Why have I gone off sex? You're not alone in this, here are the most common issues for couples
Wondering 'why have I gone off sex'? You're not alone. Sex experts say there are plenty of reasons for low libidos
Having a healthy sexual relationship takes work even in the happiest of times, let alone when you’re feeling stressed out, tired, or just plain bored.
If you’re feeling unusually lacklustre in the bedroom and are suddenly wondering, ‘why have I gone off sex?’ then don’t worry - you’re certainly not the only one and matrescence has a lot to do with this.
There will be some couples constantly experimenting with different things, like taking up tantric sex and trying out new sex positions, but that's not the case for most people - sometimes working out how to explain the mental load to free up headspace for sex can help.

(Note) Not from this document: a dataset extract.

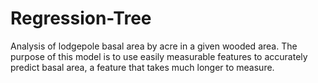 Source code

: # Regression-Tree
Analysis of lodgepole basal area by acre in a given wooded area. The purpose of this model is to use easily measurable features to accurately predict basal area, a feature that takes much longer to measure.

Dr Limor Gottlieb is familiar with this, here she tells us; "When your partner is choosing everything and every one over your relationship, love, and connection can fade away. Intimacy, both romantic and sexual, releases those feel-good hormones, like endorphins and serotonin. Without it, you're more like roommates than spouses, stuck in what they call "roommate syndrome" – emotionally distant, passionless, and sexless."
And while many people are quick to blame the lasting impact of the pandemic on their waning libidos, the most recent NATSAL survey has revealed that this isn’t necessarily the case. Some people did report having less sexual contact before the lockdown, whether they were living together or not, but half of all those surveyed said that there wasn’t any change in how often they were having sex. Here we look into reasons why you may have gone off sex, doubling down on why that's okay and normal, and sharing some ideas to try and get that libido back on track.
Why have I gone off sex?
There’s no catch-all reason for why people go off sex but “many of us are playing many different roles throughout the day”, explains Emma Davey, relationship counsellor at My Trauma Therapy. “This can be extremely exhausting by the end of the day." This can mean that by the time bedtime comes around, although "this is your time to be the best sexy version of yourself" you just lack the energy, motivation (or both) to be intimate.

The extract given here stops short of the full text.